Provided information section start
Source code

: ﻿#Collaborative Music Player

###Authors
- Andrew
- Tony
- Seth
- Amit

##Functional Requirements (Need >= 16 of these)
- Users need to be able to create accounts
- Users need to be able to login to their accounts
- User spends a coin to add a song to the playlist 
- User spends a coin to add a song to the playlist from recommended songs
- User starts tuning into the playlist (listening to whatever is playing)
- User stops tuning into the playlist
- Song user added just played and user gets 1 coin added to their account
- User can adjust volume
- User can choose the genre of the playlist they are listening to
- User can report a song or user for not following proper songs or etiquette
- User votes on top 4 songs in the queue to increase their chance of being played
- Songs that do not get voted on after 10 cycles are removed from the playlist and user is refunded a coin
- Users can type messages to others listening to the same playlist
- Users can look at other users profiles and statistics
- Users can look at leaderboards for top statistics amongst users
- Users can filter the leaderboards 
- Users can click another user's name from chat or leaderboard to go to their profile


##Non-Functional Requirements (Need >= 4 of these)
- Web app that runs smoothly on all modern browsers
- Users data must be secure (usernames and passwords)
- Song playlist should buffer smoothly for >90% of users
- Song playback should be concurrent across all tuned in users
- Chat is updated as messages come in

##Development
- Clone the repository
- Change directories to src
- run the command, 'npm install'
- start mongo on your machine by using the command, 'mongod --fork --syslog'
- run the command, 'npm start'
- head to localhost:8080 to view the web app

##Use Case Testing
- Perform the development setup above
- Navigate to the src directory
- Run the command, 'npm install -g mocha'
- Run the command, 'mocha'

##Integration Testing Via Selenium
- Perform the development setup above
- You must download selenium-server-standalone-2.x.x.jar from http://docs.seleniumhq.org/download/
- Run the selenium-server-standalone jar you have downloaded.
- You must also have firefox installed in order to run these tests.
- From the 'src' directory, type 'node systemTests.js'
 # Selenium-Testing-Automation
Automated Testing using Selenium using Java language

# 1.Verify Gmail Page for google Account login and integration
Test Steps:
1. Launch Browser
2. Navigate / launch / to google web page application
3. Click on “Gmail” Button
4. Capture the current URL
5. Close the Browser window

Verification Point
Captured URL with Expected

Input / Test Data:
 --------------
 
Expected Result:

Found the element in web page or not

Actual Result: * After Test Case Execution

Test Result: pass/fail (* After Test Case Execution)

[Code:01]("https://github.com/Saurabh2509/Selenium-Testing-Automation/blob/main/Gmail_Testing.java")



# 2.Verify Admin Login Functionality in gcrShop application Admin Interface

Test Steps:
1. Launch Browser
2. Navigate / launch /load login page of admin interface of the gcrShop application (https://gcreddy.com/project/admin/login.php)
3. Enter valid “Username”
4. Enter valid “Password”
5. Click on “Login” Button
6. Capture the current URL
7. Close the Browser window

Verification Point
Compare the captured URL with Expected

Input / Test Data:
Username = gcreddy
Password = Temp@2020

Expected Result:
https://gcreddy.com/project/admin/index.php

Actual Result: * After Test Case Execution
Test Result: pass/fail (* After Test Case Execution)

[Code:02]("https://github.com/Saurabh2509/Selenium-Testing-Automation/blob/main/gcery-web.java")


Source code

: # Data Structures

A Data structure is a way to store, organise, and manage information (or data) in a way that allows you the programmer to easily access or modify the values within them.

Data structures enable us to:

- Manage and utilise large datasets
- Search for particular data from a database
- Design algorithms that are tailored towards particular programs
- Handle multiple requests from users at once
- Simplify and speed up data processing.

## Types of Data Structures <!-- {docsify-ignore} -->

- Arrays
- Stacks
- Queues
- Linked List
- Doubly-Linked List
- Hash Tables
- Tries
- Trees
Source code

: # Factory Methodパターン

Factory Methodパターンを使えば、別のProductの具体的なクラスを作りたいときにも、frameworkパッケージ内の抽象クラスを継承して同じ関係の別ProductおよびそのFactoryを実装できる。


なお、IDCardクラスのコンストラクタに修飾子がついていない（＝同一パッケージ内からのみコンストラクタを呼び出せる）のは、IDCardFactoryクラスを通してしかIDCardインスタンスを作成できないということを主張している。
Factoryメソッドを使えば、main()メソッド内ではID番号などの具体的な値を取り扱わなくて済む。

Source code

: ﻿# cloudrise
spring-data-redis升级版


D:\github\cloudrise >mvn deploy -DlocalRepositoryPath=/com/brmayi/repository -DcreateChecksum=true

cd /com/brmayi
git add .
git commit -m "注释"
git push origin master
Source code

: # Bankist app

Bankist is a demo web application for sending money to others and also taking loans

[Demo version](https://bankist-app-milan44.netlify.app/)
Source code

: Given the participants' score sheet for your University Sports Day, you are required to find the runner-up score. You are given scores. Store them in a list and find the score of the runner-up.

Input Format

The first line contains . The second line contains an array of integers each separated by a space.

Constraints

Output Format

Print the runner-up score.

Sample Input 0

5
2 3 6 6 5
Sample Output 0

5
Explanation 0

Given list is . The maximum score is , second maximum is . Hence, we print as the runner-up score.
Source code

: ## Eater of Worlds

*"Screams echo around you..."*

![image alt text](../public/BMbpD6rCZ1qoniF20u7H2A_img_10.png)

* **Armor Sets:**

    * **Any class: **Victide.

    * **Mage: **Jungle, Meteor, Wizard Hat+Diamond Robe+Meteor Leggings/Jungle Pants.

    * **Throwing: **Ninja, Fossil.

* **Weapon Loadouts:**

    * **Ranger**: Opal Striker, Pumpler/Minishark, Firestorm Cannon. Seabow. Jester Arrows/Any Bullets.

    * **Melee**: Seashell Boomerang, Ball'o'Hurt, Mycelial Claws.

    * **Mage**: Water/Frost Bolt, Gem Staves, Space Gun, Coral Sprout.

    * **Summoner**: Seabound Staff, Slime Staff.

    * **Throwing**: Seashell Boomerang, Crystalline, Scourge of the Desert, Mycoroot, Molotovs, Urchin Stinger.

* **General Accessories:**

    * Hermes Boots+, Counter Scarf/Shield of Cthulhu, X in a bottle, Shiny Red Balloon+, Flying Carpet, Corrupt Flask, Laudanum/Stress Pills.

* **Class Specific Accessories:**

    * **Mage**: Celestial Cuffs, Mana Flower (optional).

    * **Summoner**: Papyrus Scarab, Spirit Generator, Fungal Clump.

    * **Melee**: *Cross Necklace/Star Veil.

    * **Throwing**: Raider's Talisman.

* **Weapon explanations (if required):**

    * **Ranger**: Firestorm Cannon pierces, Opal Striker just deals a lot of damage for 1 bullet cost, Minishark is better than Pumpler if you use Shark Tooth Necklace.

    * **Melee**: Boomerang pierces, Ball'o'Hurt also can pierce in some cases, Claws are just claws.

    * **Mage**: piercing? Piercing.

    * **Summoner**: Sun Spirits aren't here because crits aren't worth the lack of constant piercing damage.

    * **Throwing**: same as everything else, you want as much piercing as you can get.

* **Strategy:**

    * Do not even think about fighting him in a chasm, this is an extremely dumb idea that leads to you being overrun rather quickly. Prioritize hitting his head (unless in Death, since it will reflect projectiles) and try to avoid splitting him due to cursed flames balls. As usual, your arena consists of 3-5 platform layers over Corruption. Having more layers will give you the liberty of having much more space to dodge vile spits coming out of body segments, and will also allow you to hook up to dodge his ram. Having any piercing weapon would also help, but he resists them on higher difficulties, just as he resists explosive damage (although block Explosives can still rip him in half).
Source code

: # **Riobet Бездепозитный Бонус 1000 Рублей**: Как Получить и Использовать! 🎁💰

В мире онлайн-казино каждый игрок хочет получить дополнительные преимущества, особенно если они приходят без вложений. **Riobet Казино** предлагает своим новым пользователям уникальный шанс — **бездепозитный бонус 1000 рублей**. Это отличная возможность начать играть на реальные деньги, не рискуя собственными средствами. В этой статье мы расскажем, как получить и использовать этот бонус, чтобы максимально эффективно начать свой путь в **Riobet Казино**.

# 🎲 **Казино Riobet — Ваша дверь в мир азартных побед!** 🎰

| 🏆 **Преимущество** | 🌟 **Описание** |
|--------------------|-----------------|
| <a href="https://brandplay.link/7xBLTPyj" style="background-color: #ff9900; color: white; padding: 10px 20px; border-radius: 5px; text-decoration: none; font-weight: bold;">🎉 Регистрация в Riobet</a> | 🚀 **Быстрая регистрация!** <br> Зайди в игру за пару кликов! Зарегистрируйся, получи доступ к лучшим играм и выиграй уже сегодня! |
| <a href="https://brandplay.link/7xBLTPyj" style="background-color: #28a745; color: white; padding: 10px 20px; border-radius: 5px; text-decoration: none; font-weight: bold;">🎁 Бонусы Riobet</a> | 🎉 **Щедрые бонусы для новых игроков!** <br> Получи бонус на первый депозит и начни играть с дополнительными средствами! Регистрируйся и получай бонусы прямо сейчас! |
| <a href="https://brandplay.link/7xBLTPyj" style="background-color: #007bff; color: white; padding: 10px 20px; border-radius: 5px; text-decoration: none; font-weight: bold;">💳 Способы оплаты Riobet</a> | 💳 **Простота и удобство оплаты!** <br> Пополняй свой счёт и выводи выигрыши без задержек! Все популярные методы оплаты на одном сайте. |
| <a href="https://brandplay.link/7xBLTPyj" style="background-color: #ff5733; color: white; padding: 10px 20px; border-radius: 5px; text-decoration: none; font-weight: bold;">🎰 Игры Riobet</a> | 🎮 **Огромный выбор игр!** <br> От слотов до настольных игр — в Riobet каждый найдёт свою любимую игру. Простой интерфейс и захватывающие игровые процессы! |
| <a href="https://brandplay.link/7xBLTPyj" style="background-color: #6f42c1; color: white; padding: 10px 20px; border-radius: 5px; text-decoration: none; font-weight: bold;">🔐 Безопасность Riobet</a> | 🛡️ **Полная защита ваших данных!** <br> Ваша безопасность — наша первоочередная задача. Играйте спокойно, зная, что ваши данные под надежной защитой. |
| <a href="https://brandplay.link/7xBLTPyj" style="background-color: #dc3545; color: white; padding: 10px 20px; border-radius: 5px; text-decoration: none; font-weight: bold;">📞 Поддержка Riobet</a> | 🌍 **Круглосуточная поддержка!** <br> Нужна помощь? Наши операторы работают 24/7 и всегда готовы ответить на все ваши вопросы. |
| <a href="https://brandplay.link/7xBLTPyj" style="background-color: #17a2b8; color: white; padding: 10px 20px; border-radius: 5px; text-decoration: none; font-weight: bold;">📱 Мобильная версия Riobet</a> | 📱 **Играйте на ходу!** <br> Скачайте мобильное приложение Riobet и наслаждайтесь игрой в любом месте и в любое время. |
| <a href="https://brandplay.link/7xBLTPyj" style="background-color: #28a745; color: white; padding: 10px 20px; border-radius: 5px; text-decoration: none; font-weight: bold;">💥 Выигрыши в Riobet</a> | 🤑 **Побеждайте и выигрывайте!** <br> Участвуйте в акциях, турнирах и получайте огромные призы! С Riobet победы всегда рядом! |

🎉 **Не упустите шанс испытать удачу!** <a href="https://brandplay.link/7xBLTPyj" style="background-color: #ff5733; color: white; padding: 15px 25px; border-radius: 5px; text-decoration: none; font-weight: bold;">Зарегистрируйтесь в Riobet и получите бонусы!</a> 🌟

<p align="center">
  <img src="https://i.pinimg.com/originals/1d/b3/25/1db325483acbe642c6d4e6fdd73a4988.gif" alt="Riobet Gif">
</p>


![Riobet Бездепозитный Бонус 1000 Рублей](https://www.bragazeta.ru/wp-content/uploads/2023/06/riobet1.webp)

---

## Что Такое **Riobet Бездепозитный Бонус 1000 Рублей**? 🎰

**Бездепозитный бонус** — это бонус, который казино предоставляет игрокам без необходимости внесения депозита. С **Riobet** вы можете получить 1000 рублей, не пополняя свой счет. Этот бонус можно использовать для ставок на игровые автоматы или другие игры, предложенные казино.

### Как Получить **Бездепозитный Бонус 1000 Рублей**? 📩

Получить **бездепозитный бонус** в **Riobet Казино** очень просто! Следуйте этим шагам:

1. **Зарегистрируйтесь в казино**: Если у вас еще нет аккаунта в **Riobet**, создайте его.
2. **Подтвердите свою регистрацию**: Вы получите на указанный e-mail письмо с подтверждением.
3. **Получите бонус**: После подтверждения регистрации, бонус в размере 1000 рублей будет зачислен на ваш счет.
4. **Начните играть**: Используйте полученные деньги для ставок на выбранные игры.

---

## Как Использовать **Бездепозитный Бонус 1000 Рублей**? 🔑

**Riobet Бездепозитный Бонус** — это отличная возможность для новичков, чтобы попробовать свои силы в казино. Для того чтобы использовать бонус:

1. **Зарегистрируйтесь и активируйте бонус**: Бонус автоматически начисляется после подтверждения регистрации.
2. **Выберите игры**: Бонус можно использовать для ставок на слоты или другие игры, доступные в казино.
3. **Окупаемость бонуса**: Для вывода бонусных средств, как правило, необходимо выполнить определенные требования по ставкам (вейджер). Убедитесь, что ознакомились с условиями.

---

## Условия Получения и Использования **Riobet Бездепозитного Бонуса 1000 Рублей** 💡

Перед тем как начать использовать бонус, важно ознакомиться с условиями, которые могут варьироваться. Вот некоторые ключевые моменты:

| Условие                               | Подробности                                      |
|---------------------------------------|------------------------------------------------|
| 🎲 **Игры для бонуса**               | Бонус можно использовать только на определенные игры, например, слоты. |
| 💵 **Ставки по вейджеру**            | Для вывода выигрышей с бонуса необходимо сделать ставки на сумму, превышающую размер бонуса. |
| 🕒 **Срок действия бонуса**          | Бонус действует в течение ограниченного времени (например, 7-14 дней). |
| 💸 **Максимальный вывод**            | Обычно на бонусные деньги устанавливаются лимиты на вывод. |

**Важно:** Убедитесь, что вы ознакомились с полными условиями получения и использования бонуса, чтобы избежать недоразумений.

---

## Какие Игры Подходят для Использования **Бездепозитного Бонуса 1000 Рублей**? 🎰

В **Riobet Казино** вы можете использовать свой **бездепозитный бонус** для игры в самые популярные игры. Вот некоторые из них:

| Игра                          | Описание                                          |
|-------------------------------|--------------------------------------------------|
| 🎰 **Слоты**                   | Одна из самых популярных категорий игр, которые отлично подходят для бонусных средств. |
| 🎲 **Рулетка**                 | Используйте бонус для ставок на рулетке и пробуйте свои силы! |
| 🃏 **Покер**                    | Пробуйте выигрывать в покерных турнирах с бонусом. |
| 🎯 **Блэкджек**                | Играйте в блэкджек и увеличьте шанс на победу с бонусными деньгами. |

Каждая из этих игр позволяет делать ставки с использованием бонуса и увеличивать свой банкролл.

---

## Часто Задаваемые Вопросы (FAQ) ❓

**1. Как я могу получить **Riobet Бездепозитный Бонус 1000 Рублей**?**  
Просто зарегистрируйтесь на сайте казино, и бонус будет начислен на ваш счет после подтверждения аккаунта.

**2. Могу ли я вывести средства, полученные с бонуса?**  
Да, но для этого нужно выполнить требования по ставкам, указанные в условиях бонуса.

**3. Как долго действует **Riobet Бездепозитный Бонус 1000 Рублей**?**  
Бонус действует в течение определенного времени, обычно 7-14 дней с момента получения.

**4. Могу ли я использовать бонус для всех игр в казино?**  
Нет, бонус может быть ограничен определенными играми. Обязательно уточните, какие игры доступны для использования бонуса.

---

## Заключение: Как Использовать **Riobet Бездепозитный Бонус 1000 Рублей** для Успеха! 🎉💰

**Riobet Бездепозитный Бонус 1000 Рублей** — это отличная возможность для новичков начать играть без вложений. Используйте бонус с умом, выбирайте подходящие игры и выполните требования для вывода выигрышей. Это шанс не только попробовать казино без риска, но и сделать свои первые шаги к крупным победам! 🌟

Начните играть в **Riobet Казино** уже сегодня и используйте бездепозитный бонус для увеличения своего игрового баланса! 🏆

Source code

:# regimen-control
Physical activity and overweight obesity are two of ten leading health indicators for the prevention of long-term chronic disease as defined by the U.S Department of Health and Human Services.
Provided information section end
What you should do: Look through the entries above; copy every line holding the string "server".

Exercise result:
- You must download selenium-server-standalone-2.x.x.jar from http://docs.seleniumhq.org/download/
- Run the selenium-server-standalone jar you have downloaded.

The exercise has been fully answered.